(TASK GOAL)
Only the number is wanted: how many lines of these entries contain the word "begin"?

(RECORDS FOR PROCESSING)
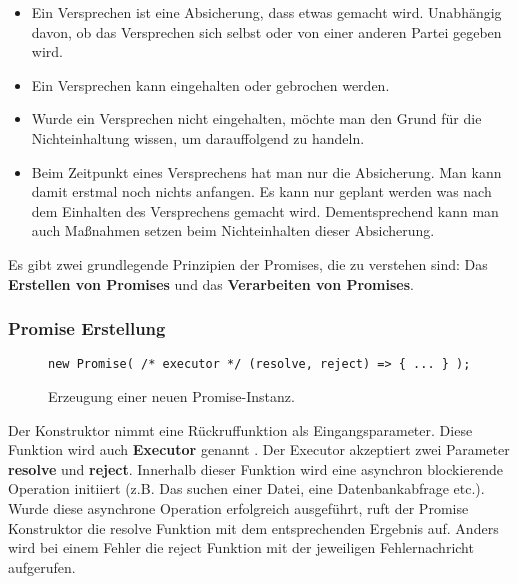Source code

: \begin{itemize}
    \item Ein Versprechen ist eine Absicherung, dass etwas gemacht wird. Unabhängig davon, ob das Versprechen sich selbst oder von einer anderen Partei gegeben wird.
    
    \item Ein Versprechen kann eingehalten oder gebrochen werden.
    
    \item Wurde ein Versprechen nicht eingehalten, möchte man den Grund für die Nichteinhaltung wissen, um darauffolgend zu handeln.
    
    \item Beim Zeitpunkt eines Versprechens hat man nur die Absicherung. Man kann damit erstmal noch nichts anfangen. Es kann nur geplant werden was nach dem Einhalten des Versprechens gemacht wird. Dementsprechend kann man auch Maßnahmen setzen beim Nichteinhalten dieser Absicherung.
    
\end{itemize}

\noindent
Es gibt zwei grundlegende Prinzipien der Promises, die zu verstehen sind: Das \textbf{Erstellen von Promises} und das \textbf{Verarbeiten von Promises}.

\subsubsection{Promise Erstellung}

\begin{figure}[H]
\begin{lstlisting}[basicstyle=\small]
new Promise( /* executor */ (resolve, reject) => { ... } );
\end{lstlisting}
\caption{Erzeugung einer neuen Promise-Instanz.}
\end{figure}

Der Konstruktor nimmt eine Rückruffunktion als Eingangsparameter. Diese Funktion wird auch \textbf{Executor} genannt \cite{promise-executor}. Der Executor akzeptiert zwei Parameter \textbf{resolve} und \textbf{reject}. Innerhalb dieser Funktion wird eine asynchron blockierende Operation initiiert (z.B. Das suchen einer Datei, eine Datenbankabfrage etc.). Wurde diese asynchrone Operation erfolgreich ausgeführt, ruft der Promise Konstruktor die resolve Funktion mit dem entsprechenden Ergebnis auf. Anders wird bei einem Fehler die reject Funktion mit der jeweiligen Fehlernachricht aufgerufen.

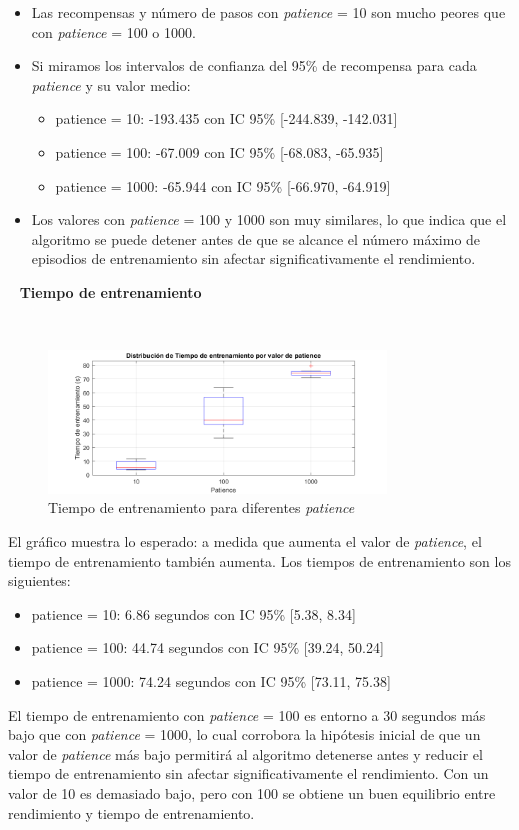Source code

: \begin{itemize}
    \item Las recompensas y número de pasos con \textit{patience} = 10 son mucho peores que con \textit{patience} = 100 o 1000.
    \item Si miramos los intervalos de confianza del 95\% de recompensa para cada \textit{patience} y su valor medio:
    \begin{itemize}
        \item patience = 10: -193.435 con IC 95\% [-244.839, -142.031]
        \item patience = 100: -67.009 con IC 95\% [-68.083, -65.935]
        \item patience = 1000: -65.944 con IC 95\% [-66.970, -64.919]
    \end{itemize}
    \item Los valores con \textit{patience} = 100 y 1000 son muy similares, lo que indica que el algoritmo se puede detener antes de que se alcance el número máximo de episodios de entrenamiento sin afectar significativamente el rendimiento.
\end{itemize}

\
\newpage
\textbf{Tiempo de entrenamiento}

\ 

\begin{figure}[H]
    \centering
    \includegraphics[width=0.8\textwidth]{../../experiments/directEstimation/experiment-3/results/time.png}
    \caption{Tiempo de entrenamiento para diferentes \textit{patience}}
    \label{fig:directEstimation3-time}
\end{figure}

El gráfico muestra lo esperado: a medida que aumenta el valor de \textit{patience}, el tiempo de entrenamiento también aumenta. Los tiempos de entrenamiento son los siguientes:
\begin{itemize}
    \item patience = 10: 6.86 segundos con IC 95\% [5.38, 8.34]
    \item patience = 100: 44.74 segundos con IC 95\% [39.24, 50.24]
    \item patience = 1000: 74.24 segundos con IC 95\% [73.11, 75.38]
\end{itemize}

El tiempo de entrenamiento con \textit{patience} = 100 es entorno a 30 segundos más bajo que con \textit{patience} = 1000, lo cual corrobora la hipótesis inicial de que un valor de \textit{patience} más bajo permitirá al algoritmo detenerse antes y reducir el tiempo de entrenamiento sin afectar significativamente el rendimiento. Con un valor de 10 es demasiado bajo, pero con 100 se obtiene un buen equilibrio entre rendimiento y tiempo de entrenamiento.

(EXERCISE OUTPUT)
7